This revelation comes to us from Mirjam A. Tuk, Debra Trampe and Luk Warlop, faculty in the Department of Marketing and Organization Studies at the Katholieke Universiteit Leuven. They noticed the difficulty we all have when it comes to choosing between an immediate reward, like going out to dinner, and a longer term reward, like not going to dinner and putting that money in our retirement savings instead. Most research shows that we have only a limited amount of self-control available, and if we’re already using it elsewhere, we’re less likely to be able to control our impulses. It’s just part of our neurological makeup.
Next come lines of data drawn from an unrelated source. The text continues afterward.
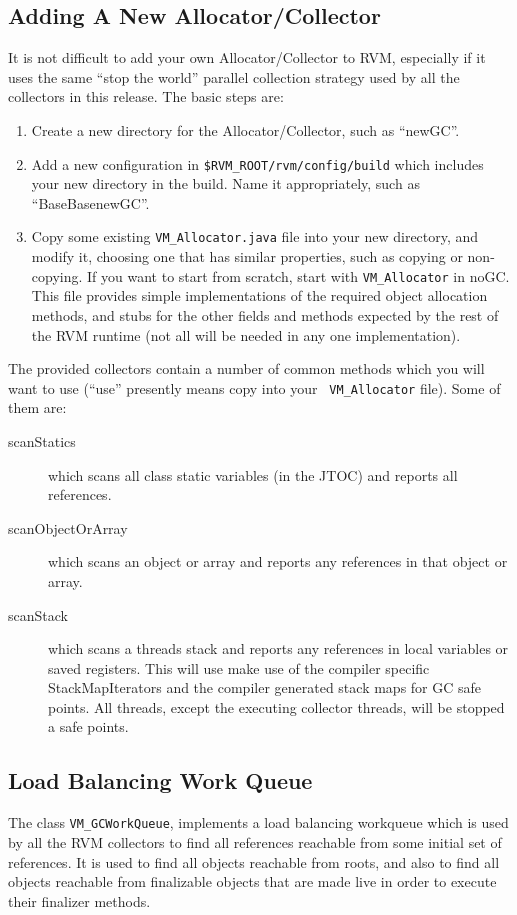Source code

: \subsection{Adding A New Allocator/Collector} \label{sssec:newalloc}
It is not difficult to add your own Allocator/Collector to RVM,
especially if it uses the same ``stop the world'' parallel collection
strategy used by all the collectors in this release.  The basic steps
are:
\begin{enumerate}
\item Create a new directory for the Allocator/Collector, such as ``newGC''.
\item Add a new configuration in {\tt \$RVM\_ROOT/rvm/config/build}
which includes your new directory in the build.  Name it appropriately, such as
``BaseBasenewGC''.
\item Copy some existing {\tt VM\_Allocator.java} file into your new directory,
and modify it, choosing one that has similar properties, such as copying or
non-copying.  If you want to start from scratch, start with 
{\tt VM\_Allocator} in noGC.
This file provides simple implementations of the required object allocation
methods, and stubs for the other fields and methods expected by the rest
of the RVM runtime (not all will be needed in any one implementation).
\end{enumerate}

The provided collectors contain a number of common methods which you
will want to use (``use'' presently means copy into your {\tt
VM\_Allocator} file).
Some of them are:
\begin{description}
\item[scanStatics] which scans all class static variables (in the JTOC) and
reports all references.
\item[scanObjectOrArray] which scans an object or array and reports any references
in that object or array.
\item[scanStack] which scans a threads stack and reports any references in
local variables or saved registers.  This will use make use of the compiler
specific StackMapIterators and the compiler generated stack maps for GC safe points.
All threads, except the executing collector threads, will be stopped a safe points.
\end{description}

\subsection{Load Balancing Work Queue} \label{sssec:workqueue}
The class {\tt VM\_GCWorkQueue}, implements a load balancing workqueue
which is used by all the RVM collectors to find all references reachable from
some initial set of references.  It is used to find all objects reachable
from roots, and also to find all objects reachable from finalizable objects
that are made live in order to execute their finalizer methods.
But we also come with a “Behavioral Inhibition System,” for example bladder control, and Tuk Trampe and Warlop found that when we’re busy controlling our bladder, we also tend to choose longer term rewards over short term rewards. They call this a “spill over” effect which seems appropriate given the topic.
To find out they ran a series of experiments designed to test the parts of our brains responsible for the Behavioral Inhibition System (BIS). Some participants in the test were asked to drink a whole bunch of water before the experiment began, and others were asked to just take a few sips of water. After sitting for 45 minutes (and yes, you know why), the experiments began. After the tasks had been completed, participants were asked to report their “urination urgency” on a scale of 1 (not urgently at all) to 7 (very urgently).
In all cases, those who needed to pee did better on the tests. In fact, when it came to choosing a short term or a long term reward (I’ll give you $16 tomorrow or $30 in 35 days), the folks with the crossed legs, jumping up and down in their chairs were more likely to choose the longer term reward.
So, how can you use this information?
Here are some suggestions:
Let’s say your jeans are getting a bit tight so you’re trying to eat a little less. BUT you’re going out to eat and you know you’ll be tempted to order that high calorie favorite of yours. How about drinking a whole bunch of water before you make the drive? Sure, you’ll need to head to the bathroom once you arrive, but don’t do it until AFTER you’ve ordered. That should help you make a better choice!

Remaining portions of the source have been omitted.